Capture/Recapture
Resources:
        Introduction to the Practice of Statistics:  p. 275-276
        Activity Based Statistics  p. 126-130
        Exploring Surveys and Information from Samples p. 66-669
        Activity: see below
        Worksheet: see below

Example:
Suppose we "banded"  1680 people (designating them as high school students).  Then we release them out into the population to mix.  Later we gathered up a sample of 500 people, of which 22 were high school students.  Could you predict the total population?

Allow students to come up with a solution.

        1680        =     22                or total population = total tagged
population total       500                                                   p hat
 

That is the basis for capture/recapture!  Once you have found a sample proportion, you can create a confidence interval about it.

Activity:
Materials:  2-3 bags of Pepperidge Farm fish, orange colored, 1 bag Pepperidge Farm fish, white colored. There are about
                          300 fish per bag.
                1 large bowl (...the pond)
                Scoop

1. Use a helper from the class to acoop out about 50 fish.  "Band" them by replacing orange fish with white fish and return them to the pond.  This is the "capture" step.

2. Mix well.

3. Recapture the fish by scooping out a sample of about 50 fish.  Count the proportion of the sample that are banded.

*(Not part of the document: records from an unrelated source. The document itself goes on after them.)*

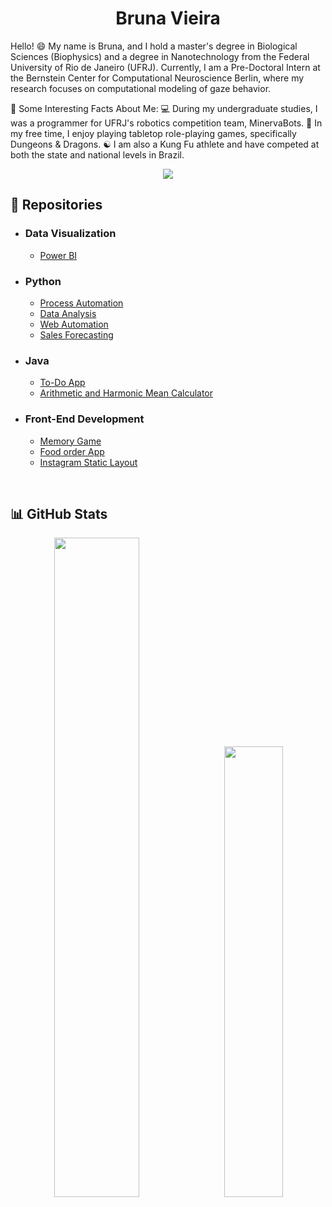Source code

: <h1 align='center'>Bruna Vieira</h1>

<!--
**Brubsy/Brubsy** is a ✨ _special_ ✨ repository because its `README.md` (this file) appears on your GitHub profile.

Here are some ideas to get you started:

- 🔭 I’m currently working on ...
- 🌱 I’m currently learning ...
- 👯 I’m looking to collaborate on ...
- 🤔 I’m looking for help with ...
- 💬 Ask me about ...
- 📫 How to reach me: ...
- 😄 Pronouns: ...
- ⚡ Fun fact: ...


Hello! 😄 Eu me chamo Bruna. Sou mestre em Ciências Biológicas (Biofísica) e formada em Nanotecnologia pela Universidade Federal do Rio de Janeiro (UFRJ). Estou em busca da transição de carreira para a área de tecnologia. -->

Hello! 😄 My name is Bruna, and I hold a master's degree in Biological Sciences (Biophysics) and a degree in Nanotechnology from the Federal University of Rio de Janeiro (UFRJ). Currently, I am a Pre-Doctoral Intern at the Bernstein Center for Computational Neuroscience Berlin, where my research focuses on computational modeling of gaze behavior.

🌟 Some Interesting Facts About Me:
💻 During my undergraduate studies, I was a programmer for UFRJ's robotics competition team, MinervaBots.
🎲 In my free time, I enjoy playing tabletop role-playing games, specifically Dungeons & Dragons.
☯️ I am also a Kung Fu athlete and have competed at both the state and national levels in Brazil.

<p align="center">
<a href="https://www.linkedin.com/in/tvieirabruna/"><img style="height: auto; width: auto;" class="img" src="https://img.shields.io/badge/tvieirabruna-0077B5?style=for-the-badge&logo=linkedin&logoColor=white" /></a>
</p>

<!--
#### 🌟 Curiosidades: 

- :computer: Durante a graduação, fui programadora da equipe de competição de robótica da UFRJ, a MinervaBots.
- :game_die: Jogo RPG, mais especificamente, D&D.
- :yin_yang: Sou atleta de Kung Fu.
<br> -->

## 📁 Repositories

 - ### Data Visualization
    - [Power BI](https://github.com/Brubsy/dashboards-powerbi)
 
 - ### Python
    - [Process Automation](https://github.com/Brubsy/Automa-o-de-Processos)
    - [Data Analysis](https://github.com/Brubsy/analise-de-dados)
    - [Web Automation](https://github.com/Brubsy/web-scraping)
    - [Sales Forecasting](https://github.com/Brubsy/previsao-de-vendas)

 - ### Java
    - [To-Do App](https://github.com/Brubsy/todo-app)
    - [Arithmetic and Harmonic Mean Calculator](https://github.com/Brubsy/CodingTank_Sinqia)
 
 - ### Front-End Development
    - [Memory Game](https://github.com/Brubsy/Projeto_04_parrotsCardGame)
    - [Food order App](https://github.com/Brubsy/projeto3-driveneats)
    - [Instagram Static Layout](https://github.com/Brubsy/projeto2-instagram)

<br>

## 📊 GitHub Stats

<div class='container' flex-direction ='row' align='center';>
<img style="height: auto; width: 52%;" class="img" src="https://github-readme-stats.vercel.app/api?username=brubsy&show_icons=true&theme=tokyonight&border_color=638fda" />
&nbsp;
<img style="height: auto; width: 43%;" class="img" src="https://github-readme-stats.vercel.app/api/top-langs/?username=brubsy&layout=compact&theme=tokyonight&border_color=638fda" /></div>
</div>




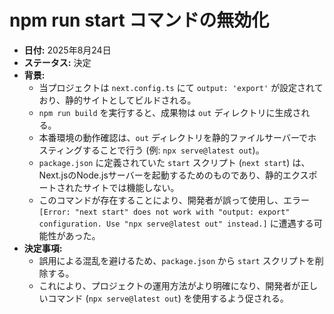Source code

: # npm run start コマンドの無効化

-   **日付:** 2025年8月24日
-   **ステータス:** 決定
-   **背景:**
    -   当プロジェクトは `next.config.ts` にて `output: 'export'` が設定されており、静的サイトとしてビルドされる。
    -   `npm run build` を実行すると、成果物は `out` ディレクトリに生成される。
    -   本番環境の動作確認は、`out` ディレクトリを静的ファイルサーバーでホスティングすることで行う (例: `npx serve@latest out`)。
    -   `package.json` に定義されていた `start` スクリプト (`next start`) は、Next.jsのNode.jsサーバーを起動するためのものであり、静的エクスポートされたサイトでは機能しない。
    -   このコマンドが存在することにより、開発者が誤って使用し、エラー `[Error: "next start" does not work with "output: export" configuration. Use "npx serve@latest out" instead.]` に遭遇する可能性があった。
-   **決定事項:**
    -   誤用による混乱を避けるため、`package.json` から `start` スクリプトを削除する。
    -   これにより、プロジェクトの運用方法がより明確になり、開発者が正しいコマンド (`npx serve@latest out`) を使用するよう促される。
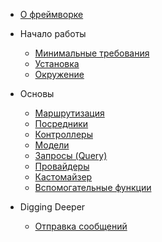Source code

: * [О фреймворке](ru/)

* Начало работы
    * [Минимальные требования](ru/getting-started/requirements.md)
    * [Установка](ru/getting-started/installation.md)
    * [Окружение](ru/getting-started/env.md)

* Основы
    * [Маршрутизация](ru/basics/routing.md)
    * [Посредники](ru/basics/middleware.md)
    * [Контроллеры](ru/basics/controllers.md)
    * [Модели](ru/basics/models.md)
    * [Запросы (Query)](ru/basics/query.md)
    * [Провайдеры](ru/basics/providers.md)
    * [Кастомайзер](ru/basics/customizer.md)
    * [Вспомогательные функции](ru/basics/helpers.md)

* Digging Deeper
  * [Отправка сообщений](ru/advanced/mails.md)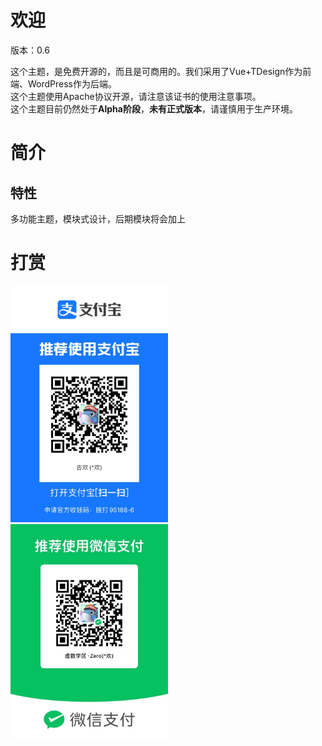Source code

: # 欢迎
<key>版本：0.6</key>
<p>
这个主题，是免费开源的，而且是可商用的。我们采用了Vue+TDesign作为前端、WordPress作为后端。
<br>
这个主题使用Apache协议开源，请注意该证书的使用注意事项。<br>
这个主题目前仍然处于<b>Alpha阶段</b>，<b>未有正式版本</b>，请谨慎用于生产环境。
</p>

# 简介
## 特性
多功能主题，模块式设计，后期模块将会加上

# 打赏
<div>
    <img width="50%" src="https://github.com/Groupguanfang/TD/blob/Alpha/~Git/alipay.jpg?raw=true" alt="支付宝">
    <img width="50%" src="https://github.com/Groupguanfang/TD/blob/Alpha/~Git/wechat.jpg?raw=true" alt="微信">
</div>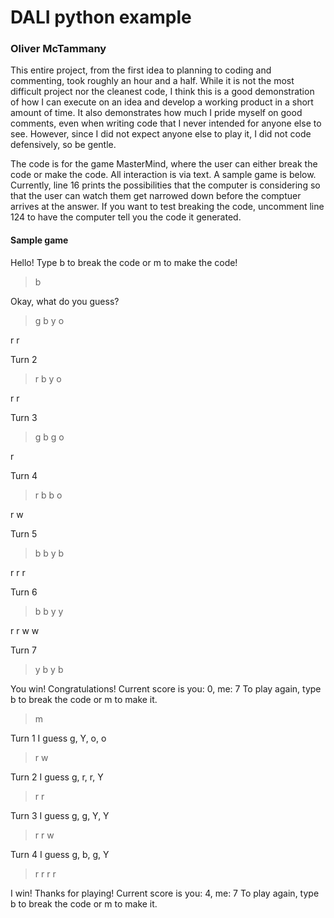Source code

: # DALI python example
### Oliver McTammany

This entire project, from the first idea to planning to coding and commenting, took roughly an hour and a half. While it is not the most difficult project nor the cleanest code, I think this is a good demonstration of how I can execute on an idea and develop a working product in a short amount of time. It also demonstrates how much I pride myself on good comments, even when writing code that I never intended for anyone else to see. However, since I did not expect anyone else to play it, I did not code defensively, so be gentle.

The code is for the game MasterMind, where the user can either break the code or make the code. All interaction is via text. A sample game is below. Currently, line 16 prints the possibilities that the computer is considering so that the user can watch them get narrowed down before the comptuer arrives at the answer. If you want to test breaking the code, uncomment line 124 to have the computer tell you the code it generated.

#### Sample game
Hello! Type b to break the code or m to make the code!
> b


Okay, what do you guess?
> g b y o

r r 

Turn 2
> r b y o

r r 

Turn 3
> g b g o

r 

Turn 4
> r b b o

r w 

Turn 5
> b b y b

r r r 

Turn 6
> b b y y

r r w w 

Turn 7
> y b y b

You win! Congratulations!  Current score is you: 0, me: 7  To play again, type b to break the code or m to make it.
> m


Turn 1
I guess g, Y, o, o
> r w


Turn 2
I guess g, r, r, Y
> r r


Turn 3
I guess g, g, Y, Y
> r r w


Turn 4
I guess g, b, g, Y
> r r r r

I win! Thanks for playing!
Current score is you: 4, me: 7
To play again, type b to break the code or m to make it.
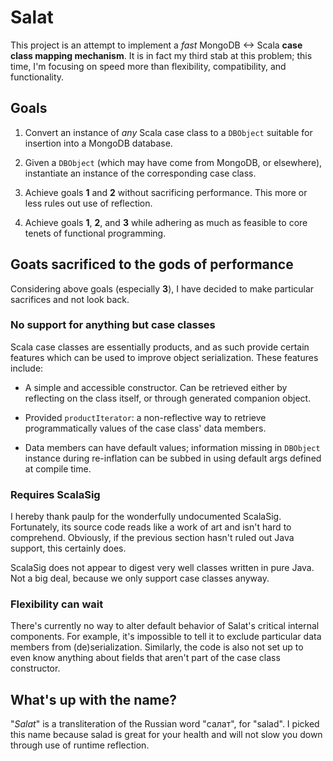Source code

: # Salat

This project is an attempt to implement a *fast* MongoDB <-> Scala
**case class mapping mechanism**. It is in fact my third stab at this
problem; this time, I'm focusing on speed more than flexibility,
compatibility, and functionality.

## Goals

1. Convert an instance of *any* Scala case class to a `DBObject`
suitable for insertion into a MongoDB database.

2. Given a `DBObject` (which may have come from MongoDB, or
elsewhere), instantiate an instance of the corresponding case class.

3. Achieve goals **1** and **2** without sacrificing performance. This
more or less rules out use of reflection.

4. Achieve goals **1**, **2**, and **3** while adhering as much as
feasible to core tenets of functional programming.

## Goats sacrificed to the gods of performance

Considering above goals (especially **3**), I have decided to make
particular sacrifices and not look back.

### No support for anything but case classes

Scala case classes are essentially products, and as such provide
certain features which can be used to improve object
serialization. These features include:

- A simple and accessible constructor. Can be retrieved either by
  reflecting on the class itself, or through generated companion
  object.

- Provided `productIterator`: a non-reflective way to retrieve
  programmatically values of the case class' data members.

- Data members can have default values; information missing in
  `DBObject` instance during re-inflation can be subbed in using
  default args defined at compile time.

### Requires ScalaSig

I hereby thank paulp for the wonderfully undocumented
ScalaSig. Fortunately, its source code reads like a work of art and
isn't hard to comprehend. Obviously, if the previous section hasn't
ruled out Java support, this certainly does.

ScalaSig does not appear to digest very well classes written in pure
Java. Not a big deal, because we only support case classes anyway.

### Flexibility can wait

There's currently no way to alter default behavior of Salat's critical
internal components. For example, it's impossible to tell it to
exclude particular data members from (de)serialization. Similarly, the
code is also not set up to even know anything about fields that aren't
part of the case class constructor.

## What's up with the name?

"*Salat*" is a transliteration of the Russian word "салат", for
"salad". I picked this name because salad is great for your health and
will not slow you down through use of runtime reflection.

4. Repeat the experiment several times to see how the proportion varies.

5.  Use a different method of sampling.  Pull out fish at random until you have reached a set number of banded fish (ex. 15).  Find proportion by dividing 15 by how many had to be taken out before reaching that number.  Which method would a more accurate estimate of the population?  (the second one)

______________________________________________Worksheet______________________________________
 

Name______________________________                                                                                     Class Period______

 Capture/Recapture

1. Suppose that naturalists catch, tag, and release 50 deer in a forest.  After allowing time for the tagged deer to mix with the others, they catch a sample of 100 deer, 10 of which have tags.  What is the estimate for the number of deer in the forest?
 

2.  Suppose that wildlife workers capture 328 penguins on an island, mark them, and allow them to mix with the rest of the population.  Later, they capture 200 penguins, 64 of which are marked.  What is the estimate for the number of penguins on the island?
 
 

3.  Suppose that the high school in a town has 500 students.  A random survey of 200 people in the town finds 40 high school students.  What is the estimate for the number of people in the town?
 
 

4.  Visitors conducted a capture-recapture experiment to determine the number of taxicabs in Edinburgh, Scotland.  On the first day, observers saw 48 taxicabs.  The next day they observed 52 cabs, 10 of which they had seen the previous day.  What is the estimate for the number of taxicabs in Edinburgh?  What are some assumptions being made about the sample?
 
 
 

5.  In a study of raccoons in a certain region of northern Florida, 48 animals were captured using cages baited with fish heads.  The raccoons were marked and released.  In the following week, 71 raccoons were captured, 31 of which had been marked.  What is the estimate for the number of raccoons in this region?
 
 

6.  Sometimes some "trap happy" animals are easier to capture and easier to recapture than others.  Thus an animal captured the first time is also likely to be in the second sample.  What do you think this behavior will do to the estimate of the population size?
 
 

7.  In the capture-recapture method, we assume that the marks will not be removed, wear off, or become invisible in some way before the recapture.  If some animals lose their marks during the study, how will this affect the estimate of the population size?
 
 
 

8.  Suppose the time between the capture and the recapture is too long and some marked animals die.  Suppose also that some new animals are born so that the population size remains constant.  Will the deaths tend to make the estimate of the population size too large or too small?  Explain.
 

9.   To use this capture-recapture method, naturalists and statisticians must be convinced that  three basic assumptions are satisfied reasonably well.  What do you think those assumptions are, based on questions 6, 7, and 8.  (NOTE:  There are more complicated capture-recapture methods available if these assumptions cannot be satisfied.)
     1.

     2.

     3.
 
 

10.  Suppose you capture, tag, and release 100 snakes in a desert.  Then you capture a sample size of 100, 40 of which have tags.
    a.  What is the estimate for the percentage of tagged snakes in the desert?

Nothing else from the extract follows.